🤖 AI Summary
Existing narrative understanding benchmarks are often confined to individual subtasks, limiting their ability to evaluate models’ capacity for constructing coherent narrative worlds and performing cross-task reasoning and generation. To address this gap, this work proposes STAGE, a unified benchmark built upon 150 high-quality English–Chinese film scripts that, for the first time, integrates four core tasks—knowledge graph construction, scene-level event summarization, long-context question answering, and role-playing—within a shared narrative world representation framework. STAGE enables comprehensive, cross-lingual, and multi-dimensional evaluation, encompassing critical capabilities such as script preprocessing, event and character annotation, long-range reasoning, and character-consistent generation, thereby offering a holistic assessment of models in world modeling, event abstraction, long-context comprehension, and persona-aware response generation.
📝 Abstract
Movie screenplays are rich long-form narratives that interleave complex character relationships, temporally ordered events, and dialogue-driven interactions.
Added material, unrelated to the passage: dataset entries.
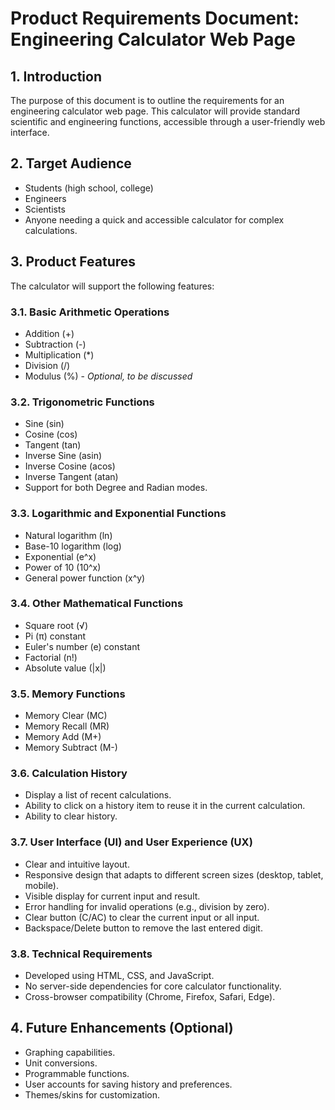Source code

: # Product Requirements Document: Engineering Calculator Web Page

## 1. Introduction
The purpose of this document is to outline the requirements for an engineering calculator web page. This calculator will provide standard scientific and engineering functions, accessible through a user-friendly web interface.

## 2. Target Audience
- Students (high school, college)
- Engineers
- Scientists
- Anyone needing a quick and accessible calculator for complex calculations.

## 3. Product Features
The calculator will support the following features:

### 3.1. Basic Arithmetic Operations
- Addition (+)
- Subtraction (-)
- Multiplication (*)
- Division (/)
- Modulus (%) - *Optional, to be discussed*

### 3.2. Trigonometric Functions
- Sine (sin)
- Cosine (cos)
- Tangent (tan)
- Inverse Sine (asin)
- Inverse Cosine (acos)
- Inverse Tangent (atan)
- Support for both Degree and Radian modes.

### 3.3. Logarithmic and Exponential Functions
- Natural logarithm (ln)
- Base-10 logarithm (log)
- Exponential (e^x)
- Power of 10 (10^x)
- General power function (x^y)

### 3.4. Other Mathematical Functions
- Square root (√)
- Pi (π) constant
- Euler's number (e) constant
- Factorial (n!)
- Absolute value (|x|)

### 3.5. Memory Functions
- Memory Clear (MC)
- Memory Recall (MR)
- Memory Add (M+)
- Memory Subtract (M-)

### 3.6. Calculation History
- Display a list of recent calculations.
- Ability to click on a history item to reuse it in the current calculation.
- Ability to clear history.

### 3.7. User Interface (UI) and User Experience (UX)
- Clear and intuitive layout.
- Responsive design that adapts to different screen sizes (desktop, tablet, mobile).
- Visible display for current input and result.
- Error handling for invalid operations (e.g., division by zero).
- Clear button (C/AC) to clear the current input or all input.
- Backspace/Delete button to remove the last entered digit.

### 3.8. Technical Requirements
- Developed using HTML, CSS, and JavaScript.
- No server-side dependencies for core calculator functionality.
- Cross-browser compatibility (Chrome, Firefox, Safari, Edge).

## 4. Future Enhancements (Optional)
- Graphing capabilities.
- Unit conversions.
- Programmable functions.
- User accounts for saving history and preferences.
- Themes/skins for customization.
While prior benchmarks target individual subtasks such as question answering or dialogue generation, they rarely evaluate whether models can construct a coherent story world and use it consistently across multiple forms of reasoning and generation. We introduce STAGE (Screenplay Text, Agents, Graphs and Evaluation), a unified benchmark for narrative understanding over full-length movie screenplays. STAGE defines four tasks: knowledge graph construction, scene-level event summarization, long-context screenplay question answering, and in-script character role-playing, all grounded in a shared narrative world representation. The benchmark provides cleaned scripts, curated knowledge graphs, and event- and character-centric annotations for 150 films across English and Chinese, enabling holistic evaluation of models'abilities to build world representations, abstract and verify narrative events, reason over long narratives, and generate character-consistent responses.